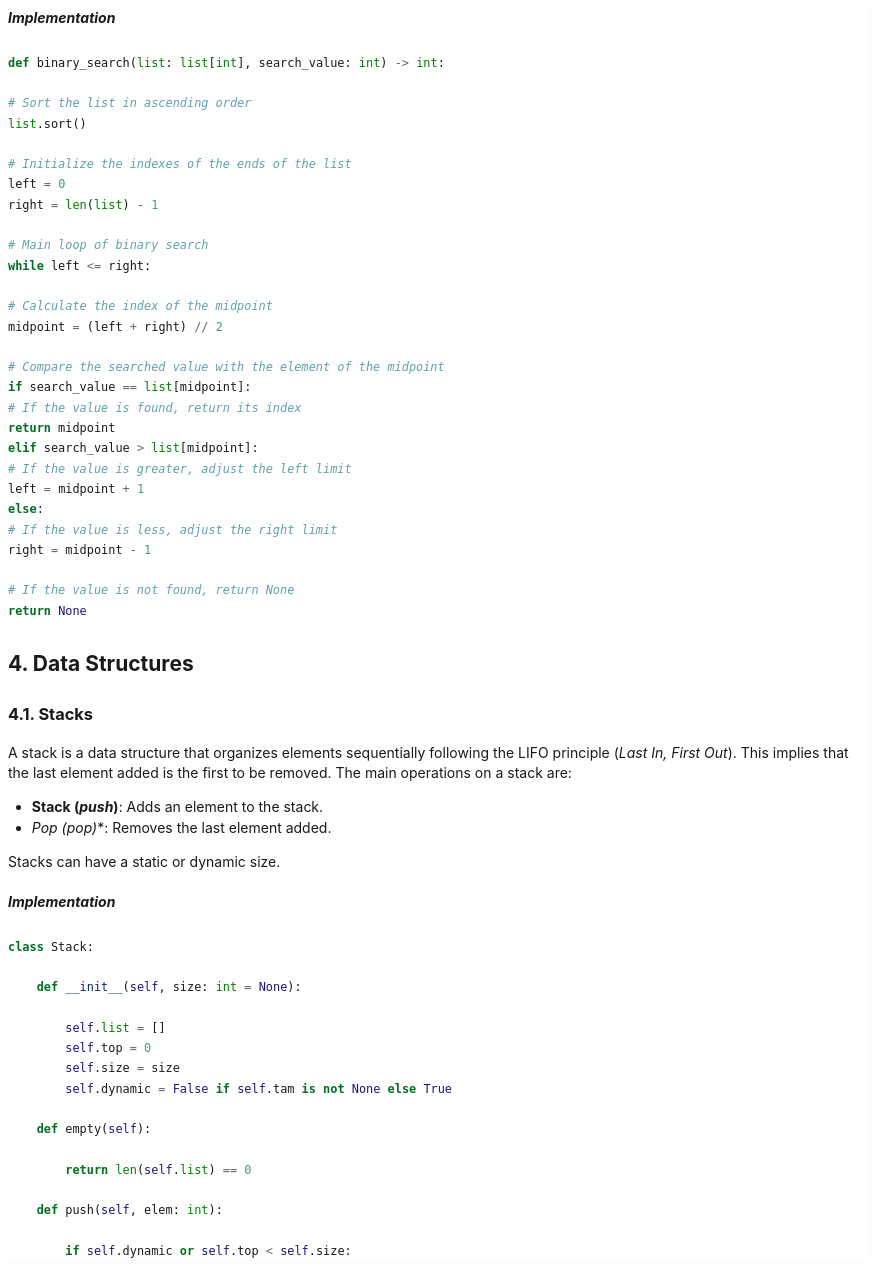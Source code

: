 ##### Implementation

```python
def binary_search(list: list[int], search_value: int) -> int:

# Sort the list in ascending order
list.sort()

# Initialize the indexes of the ends of the list
left = 0
right = len(list) - 1

# Main loop of binary search
while left <= right:

# Calculate the index of the midpoint
midpoint = (left + right) // 2

# Compare the searched value with the element of the midpoint
if search_value == list[midpoint]:
# If the value is found, return its index
return midpoint
elif search_value > list[midpoint]:
# If the value is greater, adjust the left limit
left = midpoint + 1
else:
# If the value is less, adjust the right limit
right = midpoint - 1

# If the value is not found, return None
return None
```

## 4. Data Structures

### 4.1. Stacks

A stack is a data structure that organizes elements sequentially following the LIFO principle (*Last In, First Out*). This implies that the last element added is the first to be removed. The main operations on a stack are:

- **Stack (*push*)**: Adds an element to the stack.
- **Pop* (*pop*)**: Removes the last element added.

Stacks can have a static or dynamic size.

##### Implementation

```python
class Stack:

    def __init__(self, size: int = None):

        self.list = []
        self.top = 0
        self.size = size
        self.dynamic = False if self.tam is not None else True

    def empty(self):

        return len(self.list) == 0

    def push(self, elem: int):

        if self.dynamic or self.top < self.size:
```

::::

Description of the task:
This task calls for the records to be copied exactly, without pictures.

Exercise output:
Source code

: ##### Implementation

```python
def binary_search(list: list[int], search_value: int) -> int:

# Sort the list in ascending order
list.sort()

# Initialize the indexes of the ends of the list
left = 0
right = len(list) - 1

# Main loop of binary search
while left <= right:

# Calculate the index of the midpoint
midpoint = (left + right) // 2

# Compare the searched value with the element of the midpoint
if search_value == list[midpoint]:
# If the value is found, return its index
return midpoint
elif search_value > list[midpoint]:
# If the value is greater, adjust the left limit
left = midpoint + 1
else:
# If the value is less, adjust the right limit
right = midpoint - 1

# If the value is not found, return None
return None
```

## 4. Data Structures

### 4.1. Stacks

A stack is a data structure that organizes elements sequentially following the LIFO principle (*Last In, First Out*). This implies that the last element added is the first to be removed. The main operations on a stack are:

- **Stack (*push*)**: Adds an element to the stack.
- **Pop* (*pop*)**: Removes the last element added.

Stacks can have a static or dynamic size.

##### Implementation

```python
class Stack:

    def __init__(self, size: int = None):

        self.list = []
        self.top = 0
        self.size = size
        self.dynamic = False if self.tam is not None else True

    def empty(self):

        return len(self.list) == 0

    def push(self, elem: int):

        if self.dynamic or self.top < self.size:
```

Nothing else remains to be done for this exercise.